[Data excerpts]
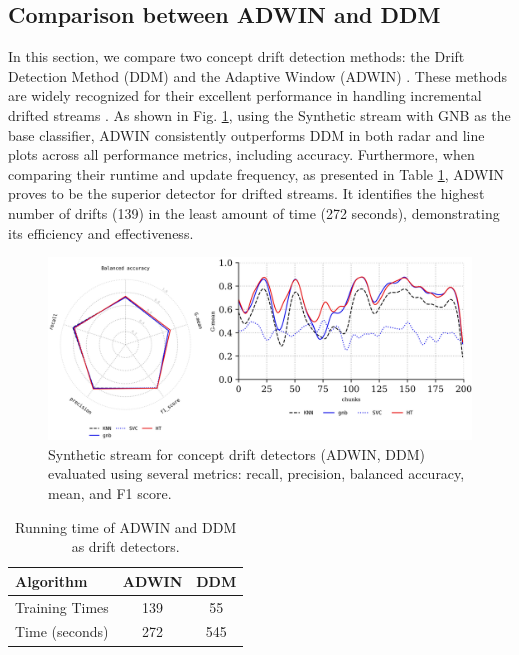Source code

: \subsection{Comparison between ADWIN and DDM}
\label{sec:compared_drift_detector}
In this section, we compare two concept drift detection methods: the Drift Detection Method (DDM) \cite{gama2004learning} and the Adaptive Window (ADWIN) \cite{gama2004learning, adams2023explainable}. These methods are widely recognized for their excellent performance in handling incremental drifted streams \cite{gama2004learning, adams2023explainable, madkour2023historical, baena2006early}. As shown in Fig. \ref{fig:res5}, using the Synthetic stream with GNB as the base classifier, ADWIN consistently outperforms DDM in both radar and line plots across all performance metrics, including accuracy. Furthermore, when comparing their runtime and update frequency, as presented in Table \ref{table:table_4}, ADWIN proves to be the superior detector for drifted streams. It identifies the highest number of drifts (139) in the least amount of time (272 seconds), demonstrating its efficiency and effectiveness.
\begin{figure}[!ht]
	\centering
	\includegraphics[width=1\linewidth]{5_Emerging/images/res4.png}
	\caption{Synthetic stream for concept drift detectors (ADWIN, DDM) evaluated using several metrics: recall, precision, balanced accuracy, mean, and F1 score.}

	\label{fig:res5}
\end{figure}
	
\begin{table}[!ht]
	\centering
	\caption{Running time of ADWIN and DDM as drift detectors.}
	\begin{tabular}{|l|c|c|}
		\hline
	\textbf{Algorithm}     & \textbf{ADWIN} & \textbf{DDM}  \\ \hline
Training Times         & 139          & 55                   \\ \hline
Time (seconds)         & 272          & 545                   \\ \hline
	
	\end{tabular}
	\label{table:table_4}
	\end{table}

*WHAT THE TASK REQUIRES*:
Scan the data above for the word "begin" and report every line where it is found.

*REPLY*:
\begin{figure}[!ht]
\begin{table}[!ht]
	\begin{tabular}{|l|c|c|}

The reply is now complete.